Remember those glory days of the early Eighties? In that false Thatcherite dawn, a generation came of age and dared to live out its adolescent fantasies. Derived from Bowie and Roxy album covers, these involved swanning around in suits while giving it 'David Bowie giving it Fred Astaire to a James Brown soundtrack'. We were toying with notions of masculinity and cultural identity or, at least, that was our excuse. And we were thirsty.
It all started with the emergence of club culture, which we mistook for a drug-fuelled social revolution. (Of course, that did not happen for another five or six years.) We thought our lifestyle would become the dominant social influence, and we habitues would be the cultural arbiters of our time. This is what happens when you live in the future. You think yourself master of your own destiny, and wake up sipping icy alcoholic slush, listening to Spandau Ballet.
So there we were, on the brink of a new social order, with starlet designers to drape us in pricey gladrags. The nascent style press mirrored our conceit, selling a fantasy vision which came down, ultimately, to the childish graffito: 'We are Trendy. True'. We were night-clubbing, bright white clubbing, and we wanted big flashy drinks to match our aspirations.
The cocktail craze launched a thousand neon signs, and that was just in Bethnal Green. Chrome rails, leatherette barstools and Venetian blinds multiplied before our very eyes. Bars became black and shiny, their overhead spotlights irradiating martini glasses brimming with blue curacao. The Human League had a No 1 hit with a song that began: 'You were working as a waitress in a cocktail bar / When I met you'.
The economic miracle was under way. We were drinking for Britain, and getting drunk had never seemed so effortless, so refreshing, so fruity, so cool. Cocktails made drunkenness seem positively healthy. The buzz was light and giggly. And we were too young to get hangovers. Remember that?
The last real job I ever had was as a cocktail barman. I bluffed my way into a King's Road bar and learnt to mix from a guy called Mike. A keen student, I soared to the top of my trade: I became a head barman. I was a high priest of pina coladas, a wizard of whiskey sours, a master of mixology, the Man with the Boston Shaker. At the flick of my Hamilton blender, fruit and ice were crushed in an ecstatic squeal.
Then, one day, the shaking stopped. American beers arrived. Schlitz and Bud and Rolling Rock. Premium lagers were more butch, more aggressive, more Wall Street. They suited the bullish mood of the times. Better still were the esoteric Mexican beers, with their tang of cacti and coke.

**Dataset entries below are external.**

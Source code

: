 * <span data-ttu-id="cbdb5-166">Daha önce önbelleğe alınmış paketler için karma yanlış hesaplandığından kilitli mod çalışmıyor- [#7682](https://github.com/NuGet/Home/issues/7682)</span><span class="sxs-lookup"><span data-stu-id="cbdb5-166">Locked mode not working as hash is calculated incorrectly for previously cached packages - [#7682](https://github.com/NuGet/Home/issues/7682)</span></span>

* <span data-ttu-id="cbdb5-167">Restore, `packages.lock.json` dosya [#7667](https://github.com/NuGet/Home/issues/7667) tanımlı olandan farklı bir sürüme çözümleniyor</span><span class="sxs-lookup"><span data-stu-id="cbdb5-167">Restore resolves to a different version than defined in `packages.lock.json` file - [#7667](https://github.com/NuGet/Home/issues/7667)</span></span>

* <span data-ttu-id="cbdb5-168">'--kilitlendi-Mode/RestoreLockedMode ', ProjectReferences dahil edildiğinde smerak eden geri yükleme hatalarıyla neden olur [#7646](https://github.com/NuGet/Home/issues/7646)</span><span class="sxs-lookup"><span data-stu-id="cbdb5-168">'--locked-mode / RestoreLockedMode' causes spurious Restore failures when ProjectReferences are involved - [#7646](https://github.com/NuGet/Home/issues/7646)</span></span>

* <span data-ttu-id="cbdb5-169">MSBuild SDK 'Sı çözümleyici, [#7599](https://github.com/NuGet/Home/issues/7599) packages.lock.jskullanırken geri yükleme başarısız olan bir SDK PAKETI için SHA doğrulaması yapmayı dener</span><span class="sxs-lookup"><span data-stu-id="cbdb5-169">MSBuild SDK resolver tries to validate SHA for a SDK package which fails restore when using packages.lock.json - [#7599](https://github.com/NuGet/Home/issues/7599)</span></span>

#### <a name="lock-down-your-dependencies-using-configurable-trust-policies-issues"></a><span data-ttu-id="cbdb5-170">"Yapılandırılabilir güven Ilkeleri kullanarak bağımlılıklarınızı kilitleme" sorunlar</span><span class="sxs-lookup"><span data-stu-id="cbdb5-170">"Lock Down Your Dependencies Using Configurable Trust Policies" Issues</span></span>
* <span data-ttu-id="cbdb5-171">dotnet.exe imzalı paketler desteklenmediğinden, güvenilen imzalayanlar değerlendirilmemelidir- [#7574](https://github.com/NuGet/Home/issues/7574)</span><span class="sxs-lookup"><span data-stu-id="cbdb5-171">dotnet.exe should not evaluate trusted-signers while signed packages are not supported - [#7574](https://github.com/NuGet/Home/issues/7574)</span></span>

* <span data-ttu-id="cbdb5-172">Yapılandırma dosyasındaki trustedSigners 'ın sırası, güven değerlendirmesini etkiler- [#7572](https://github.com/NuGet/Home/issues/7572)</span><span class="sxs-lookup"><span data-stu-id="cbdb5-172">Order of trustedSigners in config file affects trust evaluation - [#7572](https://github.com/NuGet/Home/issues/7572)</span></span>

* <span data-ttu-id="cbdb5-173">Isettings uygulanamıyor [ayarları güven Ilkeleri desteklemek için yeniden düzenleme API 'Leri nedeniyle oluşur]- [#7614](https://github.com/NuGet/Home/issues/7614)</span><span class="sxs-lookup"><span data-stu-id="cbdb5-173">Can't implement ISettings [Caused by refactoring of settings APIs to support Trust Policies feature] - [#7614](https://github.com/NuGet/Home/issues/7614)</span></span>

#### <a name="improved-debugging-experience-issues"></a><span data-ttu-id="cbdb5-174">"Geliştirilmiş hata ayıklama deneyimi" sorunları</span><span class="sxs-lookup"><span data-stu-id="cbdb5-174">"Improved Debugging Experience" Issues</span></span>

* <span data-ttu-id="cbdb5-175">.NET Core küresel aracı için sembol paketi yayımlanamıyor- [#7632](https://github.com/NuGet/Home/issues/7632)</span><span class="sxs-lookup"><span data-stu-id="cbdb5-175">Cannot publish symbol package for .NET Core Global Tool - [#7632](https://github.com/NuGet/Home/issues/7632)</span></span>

Then the Japanese invented something called 'dry' beer, and proved beyond doubt that people will buy anything when they are pissed.
By this time I had long since hung up my jiggler. But the recent revival of punk fashions made me wonder if it might still come in useful. So I phoned some journalist friends and told them I was writing about cocktails. Huh, they sneered. Huh.
'What do you remember about them?' I pressed. And then, suddenly, they started running at the mouth. 'I loved the Beachcomber Bar in the Hilton, with the fake thunderstorm and the parrot and the crocodiles,' said Dylan. 'And the Zanzibar was brilliant, though you could never get into the toilets, of course.'
Simon was just as excitable. 'It all started at the Embassy, and Limahl from Kajagoogoo was a bus boy there. You had to buy your clothes at Ebony in South Molton Street. Neville from the Specials used to model for them.' The ice bucket may be empty, but the memory of a million frozen margaritas lingers on. They were tacky and trashy but, like glam rock and platforms, we just can't help loving them.
Now the bad news. They are on the way back. Along with Flock of Seagulls haircuts, powder-blue suits, white socks and shoulder pads. As you read this, a generation is pondering ways to distance itself from its elders (you and me). Any day now it will stumble across that oh-so-embarrassing cocktail craze, and find illumination in the neon's sardonic glow. I have seen the future, and it simply goes round and round and round, for ever. Welcome back to happy hour. Mai-Tai, anyone?